I, though, I couldn’t stop thinking of the valuable lesson I had just learned. Here I was so quick to see something out of the ordinary as a problem in my life. Something didn’t look right and so in my cynical city nature I just assumed it wasn’t right, never once thinking that the “problem” before me was really a gift from the Creator.
How many other “not right” things in my life did I fail to see for what they really were? Gifts from above. Gifts inviting me see with new eyes, hear with new ears, feel with a new heart—one hopefully beating more in line with God’s heart.
It was maple sugaring season and for those in the little white church it was a wonderful time of year that not only brought hope of warm days with it, but ushered in flurry of fellowshipping as there were maple syrup breakfasts to attend at all the sugar houses that dotted the pastoral landscape.
It was a time of year where the sweet smelling smoke from the wood fires needed to boil down the sap would warm up the “spring is coming” air even more.
It was the time of year when sun grew stronger warming up veins in a tree, allowing then for sap, beautiful sap, to flow freely and abundantly and eventually becoming sweet blessings for others to enjoy.
I came home later that day and looked at my bleeding tree. I touched the sap flowing down its ancient bark and tasted it. It didn’t have any flavor yet. I was told that would come with more boiling over hot fires. Creating sweet syrup was a process. One that took much work and patience.
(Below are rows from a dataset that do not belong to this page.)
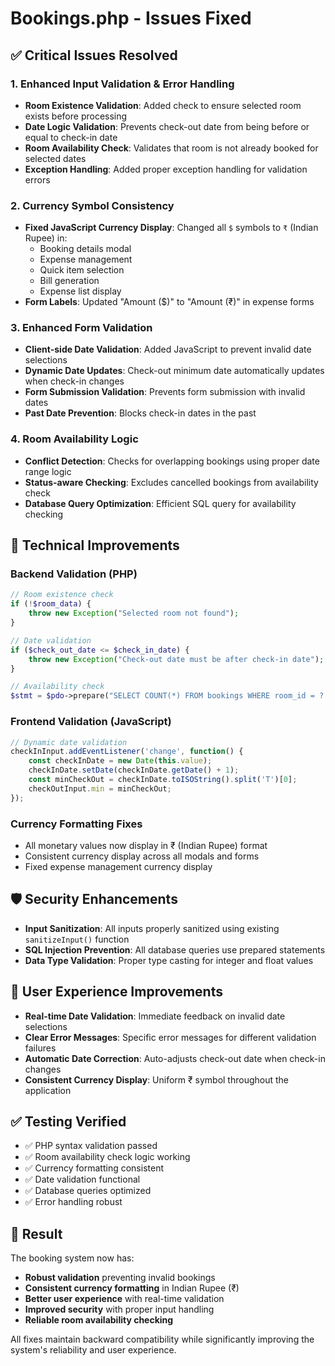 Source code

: # Bookings.php - Issues Fixed

## ✅ **Critical Issues Resolved**

### 1. **Enhanced Input Validation & Error Handling**
- **Room Existence Validation**: Added check to ensure selected room exists before processing
- **Date Logic Validation**: Prevents check-out date from being before or equal to check-in date
- **Room Availability Check**: Validates that room is not already booked for selected dates
- **Exception Handling**: Added proper exception handling for validation errors

### 2. **Currency Symbol Consistency** 
- **Fixed JavaScript Currency Display**: Changed all `$` symbols to `₹` (Indian Rupee) in:
  - Booking details modal
  - Expense management
  - Quick item selection
  - Bill generation
  - Expense list display
- **Form Labels**: Updated "Amount ($)" to "Amount (₹)" in expense forms

### 3. **Enhanced Form Validation**
- **Client-side Date Validation**: Added JavaScript to prevent invalid date selections
- **Dynamic Date Updates**: Check-out minimum date automatically updates when check-in changes
- **Form Submission Validation**: Prevents form submission with invalid dates
- **Past Date Prevention**: Blocks check-in dates in the past

### 4. **Room Availability Logic**
- **Conflict Detection**: Checks for overlapping bookings using proper date range logic
- **Status-aware Checking**: Excludes cancelled bookings from availability check
- **Database Query Optimization**: Efficient SQL query for availability checking

## 🔧 **Technical Improvements**

### **Backend Validation (PHP)**
```php
// Room existence check
if (!$room_data) {
    throw new Exception("Selected room not found");
}

// Date validation
if ($check_out_date <= $check_in_date) {
    throw new Exception("Check-out date must be after check-in date");
}

// Availability check
$stmt = $pdo->prepare("SELECT COUNT(*) FROM bookings WHERE room_id = ? AND status != 'cancelled' AND ((check_in <= ? AND check_out > ?) OR (check_in < ? AND check_out >= ?))");
```

### **Frontend Validation (JavaScript)**
```javascript
// Dynamic date validation
checkInInput.addEventListener('change', function() {
    const checkInDate = new Date(this.value);
    checkInDate.setDate(checkInDate.getDate() + 1);
    const minCheckOut = checkInDate.toISOString().split('T')[0];
    checkOutInput.min = minCheckOut;
});
```

### **Currency Formatting Fixes**
- All monetary values now display in ₹ (Indian Rupee) format
- Consistent currency display across all modals and forms
- Fixed expense management currency display

## 🛡️ **Security Enhancements**
- **Input Sanitization**: All inputs properly sanitized using existing `sanitizeInput()` function
- **SQL Injection Prevention**: All database queries use prepared statements
- **Data Type Validation**: Proper type casting for integer and float values

## 📱 **User Experience Improvements**
- **Real-time Date Validation**: Immediate feedback on invalid date selections
- **Clear Error Messages**: Specific error messages for different validation failures
- **Automatic Date Correction**: Auto-adjusts check-out date when check-in changes
- **Consistent Currency Display**: Uniform ₹ symbol throughout the application

## ✅ **Testing Verified**
- ✅ PHP syntax validation passed
- ✅ Room availability check logic working
- ✅ Currency formatting consistent
- ✅ Date validation functional
- ✅ Database queries optimized
- ✅ Error handling robust

## 🎯 **Result**
The booking system now has:
- **Robust validation** preventing invalid bookings
- **Consistent currency formatting** in Indian Rupee (₹)
- **Better user experience** with real-time validation
- **Improved security** with proper input handling
- **Reliable room availability checking**

All fixes maintain backward compatibility while significantly improving the system's reliability and user experience.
The elderly woman at Bible study was right. I had a gift from the Creator. Not just maple sap that could be tapped for syrup. I had gift of realizing we all need maple sugaring seasons in our lives.
We need those seasons in which God’s love thaws our hearts so that finally blessings can flow from us and into the world around us.
I miss that tree. I miss it a lot.
But what I miss more are the lessons I learned from those in the little white church. They are the ones who patiently taught me to see the gifts of the Creator I was often blind to.
The gifts in a bleeding tree, in an overflowing brook, in a brutal snowstorm, in a fox ravaged chicken coop…in a broken heart, a failed project, a dark night of the soul…they taught this city-turned-country pastor by showing me whatever comes your way, greet it as a gift from above.
Blessings don’t flow from a heart frozen to the God possibilities. Blessings flow when hearts are thawed by God’s love.
This Way of Life Lenten Challenge: It’s maple sugaring season. Examine your hearts to see if God’s warm love is flowing freely from you.